RCA: Springer Title Deletions, August 2021
Introduction
This document serves as a Root Cause Analysis for the reported incident on August 3, 2021.The goal of this document is to share our findings regarding the reported incident, specify the root cause analysis, handling of the event, outline actions to be taken for mitigation, as well as preventive measures Ex Libris is taking to avoid similar cases in future.
Event Timeline
Date |
Activity |
August 3 ,2021 |
Unintentional deletion of 2 Springer collections: - 'SpringerNature Complete Journals' - 3282 portfolios were deleted - 'SpringerLink Open Access eBooks' - 840 portfolios were deleted |
August 3 ,2021 |
The incident was reported on the Alma Listserv as well as via support cases |
August 4 ,2021 |
Ex Libris communicated update to the Alma Listserv, acknowledging the issue, its impact and suggested initial instructions to minimize impact |
August 6, 2021 |
Analysis completed and fix was ready for release |
August 8 ,2021 |
Release was applied on Community Zone triggering "Synchronize Changes from CZ" process |
August 8 ,2021 |
Ex Libris communicated update to the Alma Listserv, informing that the analysis completed, and solution is in place along with specific follow up instructions per activation profile |
Root Cause Analysis
Ex Libris investigated this event to determine the impact and root cause analysis with the following results: along automated process to ingest providers updated content, Springer file was sent with a change in its structure.

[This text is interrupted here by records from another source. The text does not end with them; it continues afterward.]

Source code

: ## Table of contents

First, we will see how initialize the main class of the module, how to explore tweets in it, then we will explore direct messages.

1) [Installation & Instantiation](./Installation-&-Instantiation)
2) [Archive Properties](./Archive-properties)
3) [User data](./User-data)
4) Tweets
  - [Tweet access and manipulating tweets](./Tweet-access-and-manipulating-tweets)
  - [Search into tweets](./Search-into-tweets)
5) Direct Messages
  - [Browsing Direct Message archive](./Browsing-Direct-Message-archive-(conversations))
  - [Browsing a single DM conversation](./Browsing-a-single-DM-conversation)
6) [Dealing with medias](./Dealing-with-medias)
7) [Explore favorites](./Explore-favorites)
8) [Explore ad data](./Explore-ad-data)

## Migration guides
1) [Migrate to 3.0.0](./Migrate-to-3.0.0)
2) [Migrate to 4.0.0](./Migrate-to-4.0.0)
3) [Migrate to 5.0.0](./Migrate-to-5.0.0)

As a result, a match mechanism against CZ collection portfolios failed causing deletion of valid portfolios.
Findings
Ex Libris investigated this event and determined the following:
- Springer update file was sent with a change in its structure, causing the match mechanism against Alma CZ to fail. As a result, new corrupted Bib records were created, and the valid ones were deleted.
- Automated QA validation did not detect the issue because of a bug and therefore no alert notification was sent as is expected in such a scenario.
Technical Action Items and Preventive Measures
Ex Libris has taken the following action and preventive measures to avoid such an occurrence in future:
-
Enhance prevention capabilities to perform actions outside of the routine procedure to significantly reduce the risk of manual error
-
Bug detected in the automated QA routine was fixed, tested, and applied (Done)
-
New automated validation routine that will allow detection of structure changes in early stage will be added to the process (October)
-
Overall review of all automatic QA routines to ensure they perform as expected (September)
-
Conclusion
Ex Libris treats the incident in high priority with evaluation, assessment, and mitigation processes and lessons learned. We are determined to improve the level of CZ quality and the value it provides to our customers.